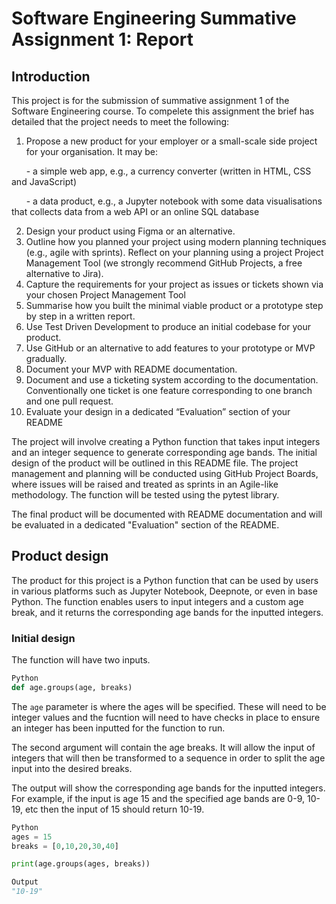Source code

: #  Software Engineering Summative Assignment 1: Report

## Introduction

This project is for the submission of summative assignment 1 of the Software Engineering course. To compelete this assignment the brief has detailed that the project needs to meet the following:

1. Propose a new product for your employer or a small-scale side project for your organisation. It may be:

&nbsp;&nbsp;&nbsp;&nbsp;&nbsp;&nbsp;- a simple web app, e.g., a currency converter (written in HTML, CSS and JavaScript)

&nbsp;&nbsp;&nbsp;&nbsp;&nbsp;&nbsp;- a data product, e.g., a Jupyter notebook with some data visualisations that collects data from a web API or an online SQL database

2. Design your product using Figma or an alternative.
3. Outline how you planned your project using modern planning techniques (e.g., agile with sprints). Reflect on your planning using a project Project Management Tool (we strongly recommend GitHub Projects, a free alternative to Jira).
4. Capture the requirements for your project as issues or tickets shown via your chosen Project Management Tool
5. Summarise how you built the minimal viable product or a prototype step by step in a written report.
6. Use Test Driven Development to produce an initial codebase for your product.
7. Use GitHub or an alternative to add features to your prototype or MVP gradually.
8. Document your MVP with README documentation.
9. Document and use a ticketing system according to the documentation. Conventionally one ticket is one feature corresponding to one branch and one pull request.
10. Evaluate your design in a dedicated “Evaluation” section of your README

The project will involve creating a Python function that takes input integers and an integer sequence to generate corresponding age bands. The initial design of the product will be outlined in this README file. The project management and planning will be conducted using GitHub Project Boards, where issues will be raised and treated as sprints in an Agile-like methodology. The function will be tested using the pytest library.

The final product will be documented with README documentation and will be evaluated in a dedicated "Evaluation" section of the README.

## Product design

The product for this project is a Python function that can be used by users in various platforms such as Jupyter Notebook, Deepnote, or even in base Python. The function enables users to input integers and a custom age break, and it returns the corresponding age bands for the inputted integers.

### Initial design

The function will have two inputs.

```python
Python
def age.groups(age, breaks)
```

The `age` parameter is where the ages will be specified. These will need to be integer values and the fucntion will need to have checks in place to ensure an integer has been inputted for the function to run.

The second argument will contain the age breaks. It will allow the input of integers that will then be transformed to a sequence in order to split the age input into the desired breaks.

The output will show the corresponding age bands for the inputted integers. For example, if the input is age 15 and the specified age bands are 0-9, 10-19, etc then the input of 15 should return 10-19.

```python
Python
ages = 15
breaks = [0,10,20,30,40] 

print(age.groups(ages, breaks))
```

```python
Output
"10-19"
```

Requirement: Print the line containing "### Initial design" and every line after it to the end of the records above, exactly as written, and nothing else.

Answer below:
### Initial design

The function will have two inputs.

```python
Python
def age.groups(age, breaks)
```

The `age` parameter is where the ages will be specified. These will need to be integer values and the fucntion will need to have checks in place to ensure an integer has been inputted for the function to run.

The second argument will contain the age breaks. It will allow the input of integers that will then be transformed to a sequence in order to split the age input into the desired breaks.

The output will show the corresponding age bands for the inputted integers. For example, if the input is age 15 and the specified age bands are 0-9, 10-19, etc then the input of 15 should return 10-19.

```python
Python
ages = 15
breaks = [0,10,20,30,40] 

print(age.groups(ages, breaks))
```

```python
Output
"10-19"
```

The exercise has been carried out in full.